• _Supplied material_:
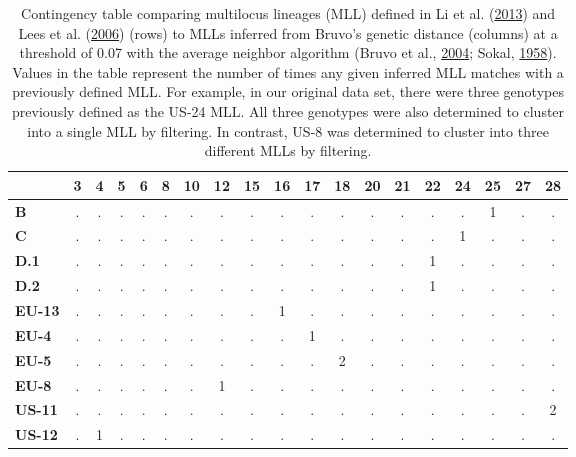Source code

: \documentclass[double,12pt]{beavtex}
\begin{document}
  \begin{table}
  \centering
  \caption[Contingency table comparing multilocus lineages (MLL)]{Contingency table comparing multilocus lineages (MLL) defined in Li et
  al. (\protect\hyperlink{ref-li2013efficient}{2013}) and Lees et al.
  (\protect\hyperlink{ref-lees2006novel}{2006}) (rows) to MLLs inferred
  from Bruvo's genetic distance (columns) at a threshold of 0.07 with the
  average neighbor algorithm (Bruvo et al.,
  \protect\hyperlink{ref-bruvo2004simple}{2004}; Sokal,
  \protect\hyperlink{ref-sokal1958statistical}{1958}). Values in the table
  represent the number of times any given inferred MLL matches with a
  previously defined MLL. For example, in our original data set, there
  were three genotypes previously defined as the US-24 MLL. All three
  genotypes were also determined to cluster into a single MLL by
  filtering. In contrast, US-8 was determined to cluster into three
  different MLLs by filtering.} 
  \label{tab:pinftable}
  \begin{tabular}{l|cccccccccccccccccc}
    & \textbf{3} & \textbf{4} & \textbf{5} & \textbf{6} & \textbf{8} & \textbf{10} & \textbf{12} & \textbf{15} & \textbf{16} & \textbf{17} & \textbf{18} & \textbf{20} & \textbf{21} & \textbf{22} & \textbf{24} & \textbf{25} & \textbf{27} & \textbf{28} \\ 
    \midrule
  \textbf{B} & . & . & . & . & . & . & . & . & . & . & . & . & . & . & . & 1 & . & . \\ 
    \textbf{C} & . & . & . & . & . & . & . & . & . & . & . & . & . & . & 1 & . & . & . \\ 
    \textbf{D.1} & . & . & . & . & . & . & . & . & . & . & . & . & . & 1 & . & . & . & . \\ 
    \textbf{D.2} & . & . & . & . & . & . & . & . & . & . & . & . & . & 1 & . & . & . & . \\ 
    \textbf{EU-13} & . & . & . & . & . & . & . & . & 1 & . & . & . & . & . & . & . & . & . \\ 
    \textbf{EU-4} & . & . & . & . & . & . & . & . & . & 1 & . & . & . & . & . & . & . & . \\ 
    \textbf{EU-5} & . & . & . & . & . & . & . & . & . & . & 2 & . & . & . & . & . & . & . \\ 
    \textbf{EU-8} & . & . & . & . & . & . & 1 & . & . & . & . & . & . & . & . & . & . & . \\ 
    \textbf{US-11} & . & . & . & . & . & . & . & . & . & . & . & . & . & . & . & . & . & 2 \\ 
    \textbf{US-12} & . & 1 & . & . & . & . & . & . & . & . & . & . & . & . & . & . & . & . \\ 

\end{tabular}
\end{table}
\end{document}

--

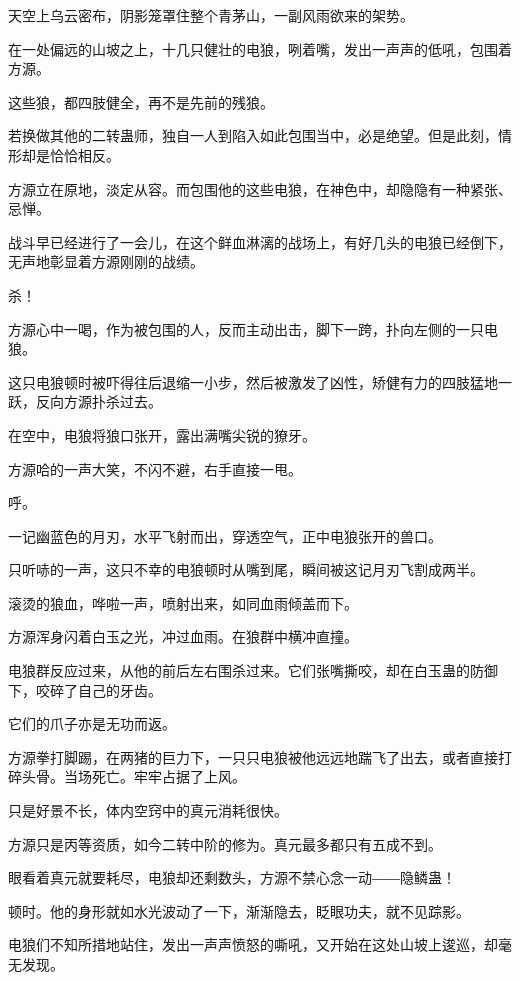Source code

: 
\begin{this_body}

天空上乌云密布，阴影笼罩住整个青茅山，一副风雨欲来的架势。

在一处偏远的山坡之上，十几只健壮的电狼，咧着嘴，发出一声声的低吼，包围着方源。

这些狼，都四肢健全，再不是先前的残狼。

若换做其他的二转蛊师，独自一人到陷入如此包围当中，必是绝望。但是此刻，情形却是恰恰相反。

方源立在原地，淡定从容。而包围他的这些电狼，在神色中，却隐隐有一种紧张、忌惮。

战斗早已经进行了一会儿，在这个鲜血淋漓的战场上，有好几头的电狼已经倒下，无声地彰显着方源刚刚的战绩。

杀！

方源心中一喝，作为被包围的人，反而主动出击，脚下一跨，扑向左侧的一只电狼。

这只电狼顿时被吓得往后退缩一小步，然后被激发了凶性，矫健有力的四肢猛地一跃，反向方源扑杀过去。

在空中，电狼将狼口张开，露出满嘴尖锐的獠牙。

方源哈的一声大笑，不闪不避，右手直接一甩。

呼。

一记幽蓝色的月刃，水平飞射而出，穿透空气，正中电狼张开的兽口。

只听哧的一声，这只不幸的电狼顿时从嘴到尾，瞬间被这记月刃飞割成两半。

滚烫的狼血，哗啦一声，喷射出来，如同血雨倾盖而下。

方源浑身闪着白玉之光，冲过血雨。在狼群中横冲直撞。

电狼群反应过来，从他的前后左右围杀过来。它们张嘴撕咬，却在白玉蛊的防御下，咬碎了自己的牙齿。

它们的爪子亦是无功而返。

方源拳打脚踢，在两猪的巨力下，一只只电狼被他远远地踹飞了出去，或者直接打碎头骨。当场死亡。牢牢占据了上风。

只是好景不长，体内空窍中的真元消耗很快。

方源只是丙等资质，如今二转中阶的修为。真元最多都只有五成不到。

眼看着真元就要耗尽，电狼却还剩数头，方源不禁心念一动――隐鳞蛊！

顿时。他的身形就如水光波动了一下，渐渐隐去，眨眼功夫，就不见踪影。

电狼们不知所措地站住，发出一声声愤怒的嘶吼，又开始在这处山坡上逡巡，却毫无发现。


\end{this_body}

• _What the task requires_:
Collect each line above holding the string "defined".

• _Response_:
  \caption[Contingency table comparing multilocus lineages (MLL)]{Contingency table comparing multilocus lineages (MLL) defined in Li et
  previously defined MLL. For example, in our original data set, there
  were three genotypes previously defined as the US-24 MLL. All three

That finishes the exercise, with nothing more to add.